How does constraint-induced aphasia therapy work?

A

Might point to objects or gestures to communicate which can be helpful in the short-term.
But this can stop them from producing speech because they are so reliant on gestures.

44
Q

How many stroke survivors show a cognitive impairment determined by the MMSE?

A

30% (Sun et al., 2014) but varies depending on countries.

45
Q

What factors have an impact on post-stroke cognitive impairment risk?

A

Age and education levels.
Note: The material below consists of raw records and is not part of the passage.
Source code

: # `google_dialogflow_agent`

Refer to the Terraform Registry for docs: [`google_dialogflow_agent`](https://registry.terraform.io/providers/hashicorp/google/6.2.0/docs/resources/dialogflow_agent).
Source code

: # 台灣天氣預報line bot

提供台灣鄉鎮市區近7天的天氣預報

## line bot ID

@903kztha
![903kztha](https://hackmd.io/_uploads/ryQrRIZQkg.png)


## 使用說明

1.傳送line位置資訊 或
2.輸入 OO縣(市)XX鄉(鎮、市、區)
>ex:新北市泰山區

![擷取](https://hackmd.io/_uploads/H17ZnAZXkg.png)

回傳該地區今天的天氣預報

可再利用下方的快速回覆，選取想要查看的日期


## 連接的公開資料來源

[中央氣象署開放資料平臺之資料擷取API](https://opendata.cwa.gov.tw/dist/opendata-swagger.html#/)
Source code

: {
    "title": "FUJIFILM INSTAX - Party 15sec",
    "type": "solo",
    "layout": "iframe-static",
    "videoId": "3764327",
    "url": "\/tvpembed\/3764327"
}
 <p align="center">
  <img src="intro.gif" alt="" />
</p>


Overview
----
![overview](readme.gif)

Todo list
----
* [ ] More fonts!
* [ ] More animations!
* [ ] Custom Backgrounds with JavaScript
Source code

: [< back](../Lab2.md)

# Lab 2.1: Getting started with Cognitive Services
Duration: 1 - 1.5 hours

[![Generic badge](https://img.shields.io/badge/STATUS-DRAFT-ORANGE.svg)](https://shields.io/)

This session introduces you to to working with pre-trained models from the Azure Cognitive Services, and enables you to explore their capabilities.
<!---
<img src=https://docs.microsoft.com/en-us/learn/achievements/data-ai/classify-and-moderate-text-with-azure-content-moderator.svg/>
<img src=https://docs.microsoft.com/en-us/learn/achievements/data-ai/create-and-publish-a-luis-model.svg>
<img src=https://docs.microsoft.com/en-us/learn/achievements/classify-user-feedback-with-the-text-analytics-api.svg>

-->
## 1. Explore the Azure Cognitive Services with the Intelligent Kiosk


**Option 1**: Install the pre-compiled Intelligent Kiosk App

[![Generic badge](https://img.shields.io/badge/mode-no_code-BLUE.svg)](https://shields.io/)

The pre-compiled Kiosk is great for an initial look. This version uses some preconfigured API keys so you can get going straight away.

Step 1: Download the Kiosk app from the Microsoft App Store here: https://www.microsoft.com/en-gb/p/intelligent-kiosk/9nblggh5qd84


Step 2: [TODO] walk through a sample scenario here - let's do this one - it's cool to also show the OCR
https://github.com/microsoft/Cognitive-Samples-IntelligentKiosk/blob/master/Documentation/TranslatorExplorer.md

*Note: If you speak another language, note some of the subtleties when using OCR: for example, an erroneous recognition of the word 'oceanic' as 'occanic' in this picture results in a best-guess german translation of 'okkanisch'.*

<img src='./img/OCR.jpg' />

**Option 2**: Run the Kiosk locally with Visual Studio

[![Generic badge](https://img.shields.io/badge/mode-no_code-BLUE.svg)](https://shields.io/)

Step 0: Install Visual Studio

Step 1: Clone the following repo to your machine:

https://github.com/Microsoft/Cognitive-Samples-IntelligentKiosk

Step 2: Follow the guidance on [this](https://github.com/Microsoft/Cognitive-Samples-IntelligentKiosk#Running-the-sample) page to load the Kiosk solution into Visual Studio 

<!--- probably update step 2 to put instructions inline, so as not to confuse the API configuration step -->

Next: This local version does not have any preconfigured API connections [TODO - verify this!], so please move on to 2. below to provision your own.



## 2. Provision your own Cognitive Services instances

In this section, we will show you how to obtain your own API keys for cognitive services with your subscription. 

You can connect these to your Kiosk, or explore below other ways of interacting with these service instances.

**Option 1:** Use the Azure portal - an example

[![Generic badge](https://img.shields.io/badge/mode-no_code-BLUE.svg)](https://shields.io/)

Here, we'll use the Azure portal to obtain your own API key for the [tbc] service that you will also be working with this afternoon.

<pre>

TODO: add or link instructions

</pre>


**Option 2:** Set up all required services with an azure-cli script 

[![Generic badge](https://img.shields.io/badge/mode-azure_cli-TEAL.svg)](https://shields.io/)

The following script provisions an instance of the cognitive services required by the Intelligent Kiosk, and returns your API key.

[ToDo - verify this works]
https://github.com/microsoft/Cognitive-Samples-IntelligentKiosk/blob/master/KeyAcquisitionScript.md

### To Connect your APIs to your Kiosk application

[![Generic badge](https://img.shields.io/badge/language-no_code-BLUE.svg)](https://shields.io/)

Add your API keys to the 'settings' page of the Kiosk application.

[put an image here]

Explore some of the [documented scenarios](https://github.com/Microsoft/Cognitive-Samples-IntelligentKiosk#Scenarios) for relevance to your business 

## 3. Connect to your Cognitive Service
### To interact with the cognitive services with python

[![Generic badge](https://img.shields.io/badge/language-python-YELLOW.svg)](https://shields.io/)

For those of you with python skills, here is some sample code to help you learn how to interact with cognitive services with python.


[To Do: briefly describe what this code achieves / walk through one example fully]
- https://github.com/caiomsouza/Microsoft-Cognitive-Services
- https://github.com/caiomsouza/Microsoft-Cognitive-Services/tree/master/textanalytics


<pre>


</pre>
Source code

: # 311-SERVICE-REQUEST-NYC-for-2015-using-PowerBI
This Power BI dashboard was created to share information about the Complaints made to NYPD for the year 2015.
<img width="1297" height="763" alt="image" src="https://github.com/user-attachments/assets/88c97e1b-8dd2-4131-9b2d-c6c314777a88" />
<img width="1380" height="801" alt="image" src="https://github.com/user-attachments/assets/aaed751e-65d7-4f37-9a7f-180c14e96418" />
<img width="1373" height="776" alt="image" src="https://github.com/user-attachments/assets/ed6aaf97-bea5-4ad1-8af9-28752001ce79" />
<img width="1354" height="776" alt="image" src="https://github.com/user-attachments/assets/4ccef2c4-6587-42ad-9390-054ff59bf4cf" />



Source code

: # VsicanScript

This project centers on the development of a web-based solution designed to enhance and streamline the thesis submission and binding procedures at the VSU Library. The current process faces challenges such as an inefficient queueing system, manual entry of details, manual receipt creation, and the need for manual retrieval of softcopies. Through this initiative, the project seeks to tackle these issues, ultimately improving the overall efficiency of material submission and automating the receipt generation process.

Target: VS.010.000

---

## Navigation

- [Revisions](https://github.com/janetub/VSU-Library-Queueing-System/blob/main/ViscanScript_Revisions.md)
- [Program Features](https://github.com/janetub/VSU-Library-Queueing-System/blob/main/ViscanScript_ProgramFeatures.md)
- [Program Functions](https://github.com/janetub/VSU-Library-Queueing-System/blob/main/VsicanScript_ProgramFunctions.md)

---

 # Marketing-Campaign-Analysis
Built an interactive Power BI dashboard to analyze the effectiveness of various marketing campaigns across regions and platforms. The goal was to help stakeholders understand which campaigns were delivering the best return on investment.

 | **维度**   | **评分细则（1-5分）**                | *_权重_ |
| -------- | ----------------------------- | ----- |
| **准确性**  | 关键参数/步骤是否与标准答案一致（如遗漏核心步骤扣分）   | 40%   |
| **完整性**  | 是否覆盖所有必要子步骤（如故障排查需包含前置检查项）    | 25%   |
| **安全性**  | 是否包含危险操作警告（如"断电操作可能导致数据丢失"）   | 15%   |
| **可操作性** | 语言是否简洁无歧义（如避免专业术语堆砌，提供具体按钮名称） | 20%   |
Occupation may also have effects e.g. higher occupations see a more obvious cognitive decline but there’s a higher prevalence of cognitive impairment in manual workers (Sun et al., 2014).
Vascular risk factors such as hypertension, diabetes, smoking etc also increase the risk of cognitive impairment (Sun et al., 2014).

46
Q

What drug treatments are used for cognitive impairment following a stroke?

A

Cholinesterase inhibitors - studies suggest improvement of cognitive function and daily living e.g. increased activation in prefrontal areas, inferior frontal lobes etc.
Memantine - evidence to show it improves the cognition and behaviour in patients with mild to moderate vascular dementia.
Citicoline - may prevent the cognitive decline after stroke.
Bilobalide - could protect the learning and memory function by inhibiting the apoptosis of neurons.

47
Q

What therapies were suggested to be effective by Cumming et al. (2013)?

A

rTMS can improve language abilities in patients with chronic non-fluent aphasia. Stimulation modulates and inhibits overactivity.
Prism glasses were found to be effective after an 8 week intervention - improved centre of gravity and some benefits on spatial tasks.